B.  Jury Instructions

Appellant, in her second issue, argues that the trial court’s jury charge included unnecessary and impermissible instructions to the jury.  We review a jury charge under an abuse of discretion standard.   In re J.T.G. , 121 S.W.3d 117, 128 (Tex. App.—Fort Worth 2003, no pet.).  Pursuant to the Texas Rules of Civil Procedure, a trial court is required to submit “such instructions and definitions as shall be proper to enable the jury to render a verdict.”   Tex. R. Civ. P. 277.  Trial courts are afforded considerable discretion in deciding what instructions are necessary and proper in submitting issues to the jury.   State Farm Lloyds v. Nicolau , 951 S.W.2d 444, 451 (Tex. 1997).  For an instruction to be proper, it must (1) assist the jury, (2) accurately state the law, and (3) find support in the pleadings and the evidence.   Tex. Workers' Comp. Ins. Fund v. Mandlbauer , 34 S.W.3d 909, 912 (Tex. 2000).  

Error in a jury charge is reversible only if it probably caused the rendition of an improper judgment or probably prevented the appellant from properly presenting the case on appeal.   In re D.I.B. , 988 S.W.2d 753, 756 & n.10 (Tex. 1999); see Tex. R. App. P. 44.1(a).  To preserve a complaint premised on the jury charge for appellate review, a party must point out distinctly the objectionable matter and the grounds for the objection.   Tex. R. Civ. P. 274.  The test for preservation of a jury charge complaint is whether the party made the trial court aware of the complaint, timely and plainly, and obtained a ruling.   Tex. R. App. P. 33.1(a); see State Dep’t of Highways & Pub. Transp. v. Payne , 838 S.W.2d 235, 241 (Tex. 1992) (op. on reh’g).
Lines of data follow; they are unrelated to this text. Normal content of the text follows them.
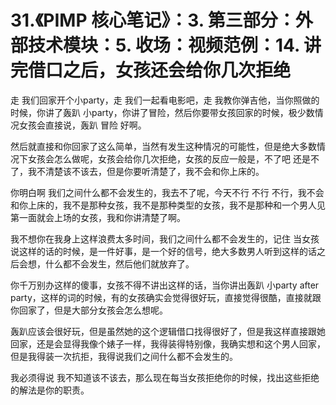 # 31.《PIMP 核心笔记》：3. 第三部分：外部技术模块：5. 收场：视频范例：14. 讲完借口之后，女孩还会给你几次拒绝

走 我们回家开个小party，走 我们一起看电影吧，走 我教你弹吉他，当你照做的时候，你讲了轰趴 小party，你讲了冒险，然后你要带女孩回家的时候，极少数情况女孩会直接说，轰趴 冒险 好啊。

然后就直接和你回家了这么简单，当然有发生这种情况的可能性，但是绝大多数情况下女孩会怎么做呢，女孩会给你几次拒绝，女孩的反应一般是，不了吧 还是不了，我不清楚该不该去，但是你要听清楚了，我不会和你上床的。

你明白啊 我们之间什么都不会发生的，我去不了呢，今天不行 不行 不行，我不会和你上床的，我不是那种女孩，我不是那种类型的女孩，我不是那种和一个男人见第一面就会上场的女孩，我和你讲清楚了啊。

我不想你在我身上这样浪费太多时间，我们之间什么都不会发生的，记住 当女孩说这样的话的时候，是一件好事，是一个好的信号，绝大多数男人听到这样的话之后会想，什么都不会发生，然后他们就放弃了。

你千万别办这样的傻事，女孩不得不讲出这样的话，当你讲出轰趴 小party after party，这样的词的时候，有的女孩确实会觉得很好玩，直接觉得很酷，直接就跟你回家了，但是大部分女孩会怎么想呢。

轰趴应该会很好玩，但是虽然她的这个逻辑借口找得很好了，但是我这样直接跟她回家，还是会显得我像个婊子一样，我得装得特别像，我确实想和这个男人回家，但是我得装一次抗拒，我得说我们之间什么都不会发生的。

我必须得说 我不知道该不该去，那么现在每当女孩拒绝你的时候，找出这些拒绝的解法是你的职责。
1.  “Not an insurer” instruction

Appellant first challenges the trial court’s jury instruction that an owner or occupier of a premises is not an insurer of the safety of its invitees, arguing that it constituted an improper comment on the weight of the evidence.  At trial, Appellant objected to the “owner is not an insurer” instruction as follows:

We object to, I guess, the instruction an owner or occupier of the premises not an [i]nsurer of the safety of its invitees -- that is taken from the Reese case, and it’s a -- I mean, the Texas Supreme Court case where they are just saying where there is a third party who has been negligent -- that obviously the occupier of premises not an [i]nsurer of the safety of its invitees, it is not intended and [is not] to be used as pattern jury charges for the jury.  It’s for appellate purposes for the general rule as far as premises liability.  It’s never been, to my knowledge, used in a premise case as far as a charge to the jury.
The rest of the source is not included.